Je n’ai pas moi-même d’enfants mais j’ai connu au fil des trois dernières décennies une dizaine de familles et une vingtaine d’enfants qui n’allaient pas à l’école. Ils étaient enjoués, curieux du monde et des autres, passaient du bon temps tranquillement et bénéficiaient en outre d’un vrai accompagnement positif, de leurs parents et de leur entourage. Ils avaient beau vivre avec une grande liberté, entourés d’attention, d’amour ou d’amitié et bénéficier de l’estime de leur entourage, ils n’étaient pas « désocialisés ». Au contraire, ils n’éprouvaient pas de crainte des autres, ne se méfiaient pas et ne les redoutaient pas. Ils apprenaient ce qu’ils souhaitaient et ce dont ils avaient besoin, à leur rythme, à leur convenance et plusieurs ont pu ensuite passer le bac en s’inscrivant en première ou en terminale, ou bien en candidat libre, ou bien encore par la suite, en passant un équivalent (l’ESEU, par exemple), sans difficultés particulières. Une jeune est même rapidement devenue prof de français !
Surtout, j’ai eu l’impression qu’ils ont évité le terrible gâchis de leur enfance et qu’ils ont pu devenir majeurs lorsqu’ils l’ont souhaité. Leurs parents ou accompagnants, bien souvent, ont mis de côté leur carrière pour leur porter l’attention dont ils avaient besoin et ils ont bénéficié de relations d’une grande qualité, qui font souvent défaut lorsque les uns et les autres travaillent (à l’école ou au turbin).

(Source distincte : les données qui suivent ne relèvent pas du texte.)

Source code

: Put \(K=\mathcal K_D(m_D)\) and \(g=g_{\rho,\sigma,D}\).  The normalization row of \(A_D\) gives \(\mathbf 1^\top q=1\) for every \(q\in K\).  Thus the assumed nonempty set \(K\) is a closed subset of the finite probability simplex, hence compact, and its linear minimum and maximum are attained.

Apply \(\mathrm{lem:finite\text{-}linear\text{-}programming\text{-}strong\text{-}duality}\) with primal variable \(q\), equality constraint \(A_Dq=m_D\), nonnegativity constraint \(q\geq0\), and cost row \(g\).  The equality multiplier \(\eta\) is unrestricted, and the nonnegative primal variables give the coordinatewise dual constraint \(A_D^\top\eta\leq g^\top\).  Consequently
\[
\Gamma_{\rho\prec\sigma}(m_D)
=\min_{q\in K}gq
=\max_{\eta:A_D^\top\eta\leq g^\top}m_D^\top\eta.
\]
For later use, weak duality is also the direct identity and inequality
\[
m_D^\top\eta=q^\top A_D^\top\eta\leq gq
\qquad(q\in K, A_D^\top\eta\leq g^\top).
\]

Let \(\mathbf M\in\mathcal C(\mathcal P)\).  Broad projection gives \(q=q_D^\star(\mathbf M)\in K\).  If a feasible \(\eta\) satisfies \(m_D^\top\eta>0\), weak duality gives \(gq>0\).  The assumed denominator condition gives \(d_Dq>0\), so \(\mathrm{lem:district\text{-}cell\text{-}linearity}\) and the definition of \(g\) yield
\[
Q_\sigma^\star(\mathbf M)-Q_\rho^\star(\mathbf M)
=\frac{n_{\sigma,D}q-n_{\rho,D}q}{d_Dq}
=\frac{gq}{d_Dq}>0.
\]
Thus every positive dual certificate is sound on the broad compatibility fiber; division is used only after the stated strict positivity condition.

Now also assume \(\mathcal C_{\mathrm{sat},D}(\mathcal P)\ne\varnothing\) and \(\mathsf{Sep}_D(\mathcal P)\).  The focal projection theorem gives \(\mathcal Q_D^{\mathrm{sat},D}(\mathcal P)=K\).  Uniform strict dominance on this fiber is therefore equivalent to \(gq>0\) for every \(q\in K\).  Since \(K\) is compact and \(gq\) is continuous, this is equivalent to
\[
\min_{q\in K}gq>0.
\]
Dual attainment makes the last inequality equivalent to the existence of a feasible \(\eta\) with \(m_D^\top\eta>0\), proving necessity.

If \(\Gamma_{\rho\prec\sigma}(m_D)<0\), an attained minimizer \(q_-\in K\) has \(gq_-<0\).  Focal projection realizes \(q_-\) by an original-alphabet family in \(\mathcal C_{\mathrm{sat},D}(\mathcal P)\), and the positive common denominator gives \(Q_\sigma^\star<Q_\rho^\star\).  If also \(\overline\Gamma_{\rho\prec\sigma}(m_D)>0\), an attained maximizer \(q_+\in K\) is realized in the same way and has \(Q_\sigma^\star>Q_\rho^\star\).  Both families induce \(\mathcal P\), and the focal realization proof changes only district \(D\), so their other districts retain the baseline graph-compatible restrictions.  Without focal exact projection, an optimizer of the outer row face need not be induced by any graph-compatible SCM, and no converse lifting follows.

La disparition de la liberté d’instruire en famille est une catastrophe. Bien qu’il ne s’agisse pas réellement d’une liberté « des enfants », mais seulement « des parents » (y compris, parfois, à l’encontre de leurs enfants), cette liberté des parents peut devenir la possibilité d’une liberté des enfants, c’est pourquoi elle m’importe.